Finalement, dans sa conclusion (p. 73-75), Michel Gautier résume ainsi à grands traits plusieurs ensembles aux évolutions différentes et aux impacts des pertes de guerre différents comme la Bretagne, la Basse-Normandie avec le Cantal, un « axe ligérien » (dont l’Indre-et-Loire), le Massif central sans le Cantal et avec l’Aveyron, le Sud-Ouest garonnais et les départements dits de « grande culture ». En élargissant le débat, nous ne pourrions que souscrire aux propos sur le tournant mal négocié de la reconstruction agricole après la Grande Guerre. En l’absence d’une réelle politique agricole, politiquement inconcevable à l’époque, la structure agricole et l’orientation productive présentes initialement dans chaque département ainsi que la sociologie et la « culture » des lieux ont sans doute déterminé les caractéristiques de l’évolution des départements visités. Mais il semble aussi que le « régime démographique » local ainsi que la présence d’une ville d’importance ou d’une activité industrielle notable aient joué un rôle plus déterminant pour l’agriculture que le niveau des pertes en hommes à la guerre. De façon un peu caricaturale, ces pertes en hommes à la guerre pourraient avoir eu le même effet qu’une émigration locale brutale de la force de travail masculine. Ceci expliquerait peut-être que l’évocation des pertes de guerre en hommes n’ait été que rhétorique et mémorielle sans plus d’investigations sur leurs conséquences locales réelles.

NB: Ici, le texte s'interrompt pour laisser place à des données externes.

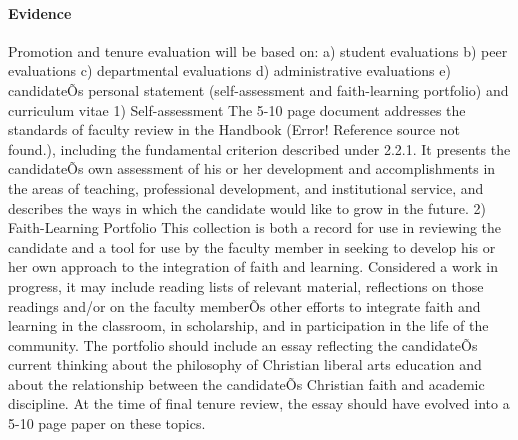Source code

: \documentclass[letterpaper, 11pt]{article}
\begin{document}
			\paragraph{Evidence}
				Promotion and tenure evaluation will be based on:
				a) student evaluations
				b) peer evaluations
				c) departmental evaluations
				d) administrative evaluations
				e) candidateÕs personal statement (self-assessment and faith-learning portfolio) and curriculum vitae
				1) Self-assessment
				The 5-10 page document addresses the standards of faculty review in the Handbook (Error! Reference source not found.), including the fundamental criterion described under 2.2.1.  It presents the candidateÕs own assessment of his or her development and accomplishments in the areas of teaching, professional development, and institutional service, and describes the ways in which the candidate would like to grow in the future.
				2) Faith-Learning Portfolio
				This collection is both a record for use in reviewing the candidate and a tool for use by the faculty member in seeking to develop his or her own approach to the integration of faith and learning.  Considered a work in progress, it may include reading lists of relevant material, reflections on those readings and/or on the faculty memberÕs other efforts to integrate faith and learning in the classroom, in scholarship, and in participation in the life of the community.  The portfolio should include an essay reflecting the candidateÕs current thinking about the philosophy of Christian liberal arts education and about the relationship between the candidateÕs Christian faith and academic discipline.  At the time of final tenure review, the essay should have evolved into a 5-10 page paper on these topics.
\end{document}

Il y a dix ans, le centenaire de la Grande Guerre de 1914-1918 suscitait une grande mobilisation mémorielle, en particulier à propos des énormes pertes en hommes causées par le conflit. Quel a été l’effet de ces pertes en hommes sur la structure agraire, la production et la productivité de l’agriculture, dans sa diversité territoriale ? Dans cet ouvrage, l’auteur propose un examen à l’échelle des départements français de l’impact de ces pertes sur l’agriculture des lieux. Après avoir établi des indicateurs des pertes de guerre en hommes, il étudie comparativement un ensemble de 42 départements, choisis pour des taux de perte des mobilisés relativement élevés et pour leur continuité territoriale, ainsi que deux cantons ruraux. Il prend en compte leur démographie, leur structure agricole et l’évolution de celles-ci entre l’avant-guerre, soit les années 1900, et l’après-guerre avant la Crise, soit les années 1920. Utile aux historiens comme aux lecteurs curieux, cette étude éclaire sous un angle inédit les liens entre démographie, guerre et transformation du monde rural, révélant combien les pertes humaines ont durablement façonné l’agriculture française durant l’entre-deux-guerres. Nous ne pouvons que recommander ce petit ouvrage (190 pages) qui s’adresse aussi bien aux enseignants-chercheurs s’intéressant à l’histoire démographique de la ruralité française sans oublier les étudiants en histoire cherchant de nouveaux sujets de Master 1 et 2, voire de thèse.